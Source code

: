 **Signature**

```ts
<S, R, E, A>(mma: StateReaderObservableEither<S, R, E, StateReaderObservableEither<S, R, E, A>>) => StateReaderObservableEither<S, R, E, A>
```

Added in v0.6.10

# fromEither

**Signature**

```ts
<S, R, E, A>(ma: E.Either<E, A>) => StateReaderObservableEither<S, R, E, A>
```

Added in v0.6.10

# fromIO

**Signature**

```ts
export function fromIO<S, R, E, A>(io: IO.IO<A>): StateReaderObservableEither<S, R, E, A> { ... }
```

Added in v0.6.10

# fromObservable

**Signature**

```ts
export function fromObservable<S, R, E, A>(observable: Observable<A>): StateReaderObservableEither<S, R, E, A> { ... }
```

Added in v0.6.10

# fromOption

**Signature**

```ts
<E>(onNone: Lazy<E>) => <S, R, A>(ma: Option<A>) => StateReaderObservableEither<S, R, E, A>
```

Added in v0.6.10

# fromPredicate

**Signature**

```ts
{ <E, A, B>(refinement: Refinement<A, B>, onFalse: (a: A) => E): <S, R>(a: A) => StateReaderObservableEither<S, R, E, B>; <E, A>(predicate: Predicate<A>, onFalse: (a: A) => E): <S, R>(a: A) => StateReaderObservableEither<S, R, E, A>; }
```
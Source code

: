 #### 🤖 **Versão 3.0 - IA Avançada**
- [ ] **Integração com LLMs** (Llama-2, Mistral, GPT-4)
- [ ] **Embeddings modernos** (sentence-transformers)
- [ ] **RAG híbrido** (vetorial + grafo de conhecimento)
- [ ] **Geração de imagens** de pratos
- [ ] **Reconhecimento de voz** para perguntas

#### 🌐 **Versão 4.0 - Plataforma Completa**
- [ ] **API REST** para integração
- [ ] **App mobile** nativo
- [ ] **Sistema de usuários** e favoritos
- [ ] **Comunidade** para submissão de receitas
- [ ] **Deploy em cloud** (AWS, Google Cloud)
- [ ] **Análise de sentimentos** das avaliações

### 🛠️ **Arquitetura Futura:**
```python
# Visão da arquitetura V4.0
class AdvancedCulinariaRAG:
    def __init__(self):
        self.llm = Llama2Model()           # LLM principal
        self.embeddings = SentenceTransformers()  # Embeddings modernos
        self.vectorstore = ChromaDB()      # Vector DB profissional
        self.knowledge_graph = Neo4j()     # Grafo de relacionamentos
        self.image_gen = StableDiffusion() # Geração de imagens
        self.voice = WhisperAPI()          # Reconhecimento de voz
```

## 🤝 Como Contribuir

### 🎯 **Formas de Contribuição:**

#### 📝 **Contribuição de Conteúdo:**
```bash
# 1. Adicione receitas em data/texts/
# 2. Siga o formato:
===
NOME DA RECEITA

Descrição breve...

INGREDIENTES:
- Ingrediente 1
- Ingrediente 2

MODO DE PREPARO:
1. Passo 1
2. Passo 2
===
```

*WHAT YOU ARE ASKED TO DO:* Please filter the data down to the lines containing the word "Contribuição".

*WRITTEN RESPONSE:*
### 🎯 **Formas de Contribuição:**
#### 📝 **Contribuição de Conteúdo:**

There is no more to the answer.